問的是做法,回答的是原因,看似答非所問,實則已經解釋了最重要的問題——這樣的情況不會再出現第二次。

“太果斷了。”

像是落進水裏的無聲嘆息,夾雜著一點漣漪都沒有看到的可惜。

安許赫勾起唇角,側過四分之一的臉龐籠著一層黯淡的光,“怎麽確定?”

怎麽確定?

金碩珍曲起一條腿往後靠,伸手搭在膝蓋上,學著人放松了身體。

醉人的香氣在鼻尖縈繞,他想起樸智旻差點戳破的“變態”,當時還有點模糊的期待。

現在嘛……

無言的沈默中,安許赫讀懂了,唇邊勾起諷刺的笑,不只是為他。

“好殘忍,在別人還沒有看清楚的時候判處死刑,剩下的就只是暫緩執行。

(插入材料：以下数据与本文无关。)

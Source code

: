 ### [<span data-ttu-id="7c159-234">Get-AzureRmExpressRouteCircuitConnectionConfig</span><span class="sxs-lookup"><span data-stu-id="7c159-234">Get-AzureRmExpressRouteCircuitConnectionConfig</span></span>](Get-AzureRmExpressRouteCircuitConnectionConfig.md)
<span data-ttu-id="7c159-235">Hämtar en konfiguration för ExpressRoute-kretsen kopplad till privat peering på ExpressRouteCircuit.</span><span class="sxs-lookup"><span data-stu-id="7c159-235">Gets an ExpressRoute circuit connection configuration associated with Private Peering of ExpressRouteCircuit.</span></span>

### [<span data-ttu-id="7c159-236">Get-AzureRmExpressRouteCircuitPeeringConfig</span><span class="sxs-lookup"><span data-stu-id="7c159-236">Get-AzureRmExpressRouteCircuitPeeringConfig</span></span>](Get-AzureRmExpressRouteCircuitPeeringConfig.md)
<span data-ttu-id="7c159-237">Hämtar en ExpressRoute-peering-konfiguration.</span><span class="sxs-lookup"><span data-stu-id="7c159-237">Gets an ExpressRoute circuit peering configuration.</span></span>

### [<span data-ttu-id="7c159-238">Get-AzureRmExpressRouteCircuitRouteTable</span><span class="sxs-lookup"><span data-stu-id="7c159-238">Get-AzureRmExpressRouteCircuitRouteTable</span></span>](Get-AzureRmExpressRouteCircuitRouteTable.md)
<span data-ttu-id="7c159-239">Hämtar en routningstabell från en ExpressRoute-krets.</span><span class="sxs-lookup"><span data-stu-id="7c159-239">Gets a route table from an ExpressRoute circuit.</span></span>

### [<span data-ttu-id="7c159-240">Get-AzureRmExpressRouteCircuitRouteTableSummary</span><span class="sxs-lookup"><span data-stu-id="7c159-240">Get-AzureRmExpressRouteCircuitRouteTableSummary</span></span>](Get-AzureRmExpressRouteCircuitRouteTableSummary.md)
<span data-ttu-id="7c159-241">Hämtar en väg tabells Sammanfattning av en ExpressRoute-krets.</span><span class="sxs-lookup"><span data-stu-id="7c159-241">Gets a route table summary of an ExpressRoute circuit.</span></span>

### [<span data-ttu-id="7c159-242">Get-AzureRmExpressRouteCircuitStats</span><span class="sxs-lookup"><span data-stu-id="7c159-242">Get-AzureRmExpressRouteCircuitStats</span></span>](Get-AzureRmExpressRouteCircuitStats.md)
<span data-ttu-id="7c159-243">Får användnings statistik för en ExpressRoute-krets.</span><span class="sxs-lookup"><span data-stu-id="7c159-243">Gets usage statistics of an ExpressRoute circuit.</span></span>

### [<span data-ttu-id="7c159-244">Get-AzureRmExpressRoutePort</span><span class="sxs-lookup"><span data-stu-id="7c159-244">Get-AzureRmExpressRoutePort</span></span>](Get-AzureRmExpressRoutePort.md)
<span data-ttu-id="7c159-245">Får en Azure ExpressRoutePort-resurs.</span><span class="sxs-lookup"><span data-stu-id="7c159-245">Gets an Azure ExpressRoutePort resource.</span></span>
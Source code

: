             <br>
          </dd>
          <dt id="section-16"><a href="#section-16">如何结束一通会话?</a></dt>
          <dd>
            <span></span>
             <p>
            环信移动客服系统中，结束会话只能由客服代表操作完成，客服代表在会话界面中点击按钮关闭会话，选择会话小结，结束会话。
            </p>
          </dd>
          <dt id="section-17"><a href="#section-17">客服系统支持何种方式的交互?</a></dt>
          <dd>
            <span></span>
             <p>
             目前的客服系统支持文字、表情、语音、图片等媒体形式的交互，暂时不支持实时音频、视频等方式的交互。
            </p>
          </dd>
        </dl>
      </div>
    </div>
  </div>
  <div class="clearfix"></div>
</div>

”

金碩珍聽得有些刺耳,但也清楚這是安許赫對他的小小反擊。

酒意逐漸暈上頭,他忍不住斜眼過去,對愛意視若無睹的人有什麽資格說這話。

像是感覺到空氣裏浮動的情緒,安許赫瞇著眼慢慢解釋著。

“苛刻也好、自私也罷,我要的是他不會被任何東西動搖的愛,所以可以等待、可以忍耐。在體會那些之後,他會知道什麽是真正想要的。”

“就算、就算沒有,也只是……一次失敗。”

一次失敗的含義太多,到底是敗了就放手的釋然;還是表面無所謂,但暗地裏隱藏著的卷土重來。

可無論哪種,都能讓金碩珍心裏生出了沒由來的羨慕,為那個只敢一個人獨處時借著虛無幻想而滿足的自己。

“幹嘛?”

金碩珍從回憶中抽離,對上這張臉莫名來氣。

安許赫攤著他的右手,眼神茫然:我幹什麽了?!

“啊啊啊啊啊,剛才那句話沒聽清!”

被迫錯過關鍵劇情的金泰亨怒了,端起面前的水果盤,就往人嘴裏塞。

兩個都沒落下,各自咬著一塊桃肉,安靜閉嘴。